*** EXTRACTED RECORDS
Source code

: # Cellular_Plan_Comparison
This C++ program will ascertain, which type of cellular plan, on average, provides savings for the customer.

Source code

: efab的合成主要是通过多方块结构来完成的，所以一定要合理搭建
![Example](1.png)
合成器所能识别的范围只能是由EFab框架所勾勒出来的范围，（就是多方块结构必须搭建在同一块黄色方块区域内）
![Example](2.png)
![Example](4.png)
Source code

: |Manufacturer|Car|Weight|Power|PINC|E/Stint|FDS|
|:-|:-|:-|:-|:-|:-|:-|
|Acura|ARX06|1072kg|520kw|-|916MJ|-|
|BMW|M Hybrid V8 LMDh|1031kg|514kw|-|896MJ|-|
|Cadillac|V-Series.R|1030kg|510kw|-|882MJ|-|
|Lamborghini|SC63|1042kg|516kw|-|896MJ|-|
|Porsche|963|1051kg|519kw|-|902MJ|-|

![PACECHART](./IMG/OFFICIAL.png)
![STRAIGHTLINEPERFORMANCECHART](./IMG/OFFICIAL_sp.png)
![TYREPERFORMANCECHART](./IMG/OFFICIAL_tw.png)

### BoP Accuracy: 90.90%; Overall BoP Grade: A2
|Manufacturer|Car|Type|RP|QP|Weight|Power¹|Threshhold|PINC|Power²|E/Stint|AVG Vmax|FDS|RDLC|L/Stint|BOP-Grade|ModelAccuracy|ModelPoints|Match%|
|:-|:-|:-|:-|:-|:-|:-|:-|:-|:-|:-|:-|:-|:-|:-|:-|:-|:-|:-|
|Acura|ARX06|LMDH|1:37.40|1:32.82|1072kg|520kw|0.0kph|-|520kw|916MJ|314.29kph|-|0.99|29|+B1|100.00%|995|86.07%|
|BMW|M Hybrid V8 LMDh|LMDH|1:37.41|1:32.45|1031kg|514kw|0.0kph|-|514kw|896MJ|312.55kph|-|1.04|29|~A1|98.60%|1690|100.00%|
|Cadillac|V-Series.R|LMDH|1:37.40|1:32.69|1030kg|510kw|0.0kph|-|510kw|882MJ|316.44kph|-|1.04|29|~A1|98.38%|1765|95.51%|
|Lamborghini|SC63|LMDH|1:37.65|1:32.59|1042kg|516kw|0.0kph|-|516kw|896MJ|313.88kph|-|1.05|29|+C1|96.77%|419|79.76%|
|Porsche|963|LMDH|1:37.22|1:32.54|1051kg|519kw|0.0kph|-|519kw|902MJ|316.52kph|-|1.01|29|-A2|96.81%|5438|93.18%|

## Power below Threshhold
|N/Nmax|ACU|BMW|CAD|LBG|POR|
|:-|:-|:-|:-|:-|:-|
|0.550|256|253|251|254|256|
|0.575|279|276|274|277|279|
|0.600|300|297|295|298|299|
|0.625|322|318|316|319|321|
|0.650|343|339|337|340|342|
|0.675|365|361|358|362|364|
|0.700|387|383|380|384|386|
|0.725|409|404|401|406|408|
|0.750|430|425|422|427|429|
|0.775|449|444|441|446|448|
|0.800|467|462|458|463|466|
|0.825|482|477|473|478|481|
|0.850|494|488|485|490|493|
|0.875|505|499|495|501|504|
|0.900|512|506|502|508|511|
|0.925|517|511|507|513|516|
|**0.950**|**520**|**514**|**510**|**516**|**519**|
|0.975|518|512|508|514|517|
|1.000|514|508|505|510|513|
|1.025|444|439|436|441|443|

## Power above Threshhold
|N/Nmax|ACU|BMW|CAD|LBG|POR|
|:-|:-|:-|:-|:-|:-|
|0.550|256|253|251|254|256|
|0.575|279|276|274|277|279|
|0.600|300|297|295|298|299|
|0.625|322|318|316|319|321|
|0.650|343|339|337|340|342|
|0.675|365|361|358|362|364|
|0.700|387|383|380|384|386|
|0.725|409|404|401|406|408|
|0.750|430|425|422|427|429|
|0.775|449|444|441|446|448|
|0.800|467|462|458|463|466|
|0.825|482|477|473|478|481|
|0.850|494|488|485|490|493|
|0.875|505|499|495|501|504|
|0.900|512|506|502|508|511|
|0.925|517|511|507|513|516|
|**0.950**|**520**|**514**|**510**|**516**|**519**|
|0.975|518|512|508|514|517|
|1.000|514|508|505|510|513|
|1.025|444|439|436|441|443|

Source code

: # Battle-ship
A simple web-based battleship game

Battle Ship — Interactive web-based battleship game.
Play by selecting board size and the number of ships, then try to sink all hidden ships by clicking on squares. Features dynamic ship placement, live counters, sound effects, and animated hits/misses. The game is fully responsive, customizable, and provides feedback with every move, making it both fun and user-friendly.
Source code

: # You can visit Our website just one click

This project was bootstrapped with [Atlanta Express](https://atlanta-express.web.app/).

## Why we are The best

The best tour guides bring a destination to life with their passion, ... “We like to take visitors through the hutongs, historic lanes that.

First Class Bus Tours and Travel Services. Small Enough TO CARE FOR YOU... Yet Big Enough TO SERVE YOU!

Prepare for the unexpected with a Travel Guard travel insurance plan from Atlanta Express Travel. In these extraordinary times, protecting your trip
******
• _EXERCISE REQUIREMENTS_
All entries are to be reproduced verbatim, with none omitted.

• _YOUR RESPONSE_
Source code

: # Cellular_Plan_Comparison
This C++ program will ascertain, which type of cellular plan, on average, provides savings for the customer.

Source code

: efab的合成主要是通过多方块结构来完成的，所以一定要合理搭建
![Example](1.png)
合成器所能识别的范围只能是由EFab框架所勾勒出来的范围，（就是多方块结构必须搭建在同一块黄色方块区域内）
![Example](2.png)
![Example](4.png)
Source code

: |Manufacturer|Car|Weight|Power|PINC|E/Stint|FDS|
|:-|:-|:-|:-|:-|:-|:-|
|Acura|ARX06|1072kg|520kw|-|916MJ|-|
|BMW|M Hybrid V8 LMDh|1031kg|514kw|-|896MJ|-|
|Cadillac|V-Series.R|1030kg|510kw|-|882MJ|-|
|Lamborghini|SC63|1042kg|516kw|-|896MJ|-|
|Porsche|963|1051kg|519kw|-|902MJ|-|

![PACECHART](./IMG/OFFICIAL.png)
![STRAIGHTLINEPERFORMANCECHART](./IMG/OFFICIAL_sp.png)
![TYREPERFORMANCECHART](./IMG/OFFICIAL_tw.png)

### BoP Accuracy: 90.90%; Overall BoP Grade: A2
|Manufacturer|Car|Type|RP|QP|Weight|Power¹|Threshhold|PINC|Power²|E/Stint|AVG Vmax|FDS|RDLC|L/Stint|BOP-Grade|ModelAccuracy|ModelPoints|Match%|
|:-|:-|:-|:-|:-|:-|:-|:-|:-|:-|:-|:-|:-|:-|:-|:-|:-|:-|:-|
|Acura|ARX06|LMDH|1:37.40|1:32.82|1072kg|520kw|0.0kph|-|520kw|916MJ|314.29kph|-|0.99|29|+B1|100.00%|995|86.07%|
|BMW|M Hybrid V8 LMDh|LMDH|1:37.41|1:32.45|1031kg|514kw|0.0kph|-|514kw|896MJ|312.55kph|-|1.04|29|~A1|98.60%|1690|100.00%|
|Cadillac|V-Series.R|LMDH|1:37.40|1:32.69|1030kg|510kw|0.0kph|-|510kw|882MJ|316.44kph|-|1.04|29|~A1|98.38%|1765|95.51%|
|Lamborghini|SC63|LMDH|1:37.65|1:32.59|1042kg|516kw|0.0kph|-|516kw|896MJ|313.88kph|-|1.05|29|+C1|96.77%|419|79.76%|
|Porsche|963|LMDH|1:37.22|1:32.54|1051kg|519kw|0.0kph|-|519kw|902MJ|316.52kph|-|1.01|29|-A2|96.81%|5438|93.18%|

## Power below Threshhold
|N/Nmax|ACU|BMW|CAD|LBG|POR|
|:-|:-|:-|:-|:-|:-|
|0.550|256|253|251|254|256|
|0.575|279|276|274|277|279|
|0.600|300|297|295|298|299|
|0.625|322|318|316|319|321|
|0.650|343|339|337|340|342|
|0.675|365|361|358|362|364|
|0.700|387|383|380|384|386|
|0.725|409|404|401|406|408|
|0.750|430|425|422|427|429|
|0.775|449|444|441|446|448|
|0.800|467|462|458|463|466|
|0.825|482|477|473|478|481|
|0.850|494|488|485|490|493|
|0.875|505|499|495|501|504|
|0.900|512|506|502|508|511|
|0.925|517|511|507|513|516|
|**0.950**|**520**|**514**|**510**|**516**|**519**|
|0.975|518|512|508|514|517|
|1.000|514|508|505|510|513|
|1.025|444|439|436|441|443|

## Power above Threshhold
|N/Nmax|ACU|BMW|CAD|LBG|POR|
|:-|:-|:-|:-|:-|:-|
|0.550|256|253|251|254|256|
|0.575|279|276|274|277|279|
|0.600|300|297|295|298|299|
|0.625|322|318|316|319|321|
|0.650|343|339|337|340|342|
|0.675|365|361|358|362|364|
|0.700|387|383|380|384|386|
|0.725|409|404|401|406|408|
|0.750|430|425|422|427|429|
|0.775|449|444|441|446|448|
|0.800|467|462|458|463|466|
|0.825|482|477|473|478|481|
|0.850|494|488|485|490|493|
|0.875|505|499|495|501|504|
|0.900|512|506|502|508|511|
|0.925|517|511|507|513|516|
|**0.950**|**520**|**514**|**510**|**516**|**519**|
|0.975|518|512|508|514|517|
|1.000|514|508|505|510|513|
|1.025|444|439|436|441|443|

Source code

: # Battle-ship
A simple web-based battleship game

Battle Ship — Interactive web-based battleship game.
Play by selecting board size and the number of ships, then try to sink all hidden ships by clicking on squares. Features dynamic ship placement, live counters, sound effects, and animated hits/misses. The game is fully responsive, customizable, and provides feedback with every move, making it both fun and user-friendly.
Source code

: # You can visit Our website just one click

This project was bootstrapped with [Atlanta Express](https://atlanta-express.web.app/).

## Why we are The best

The best tour guides bring a destination to life with their passion, ... “We like to take visitors through the hutongs, historic lanes that.

First Class Bus Tours and Travel Services. Small Enough TO CARE FOR YOU... Yet Big Enough TO SERVE YOU!

Prepare for the unexpected with a Travel Guard travel insurance plan from Atlanta Express Travel. In these extraordinary times, protecting your trip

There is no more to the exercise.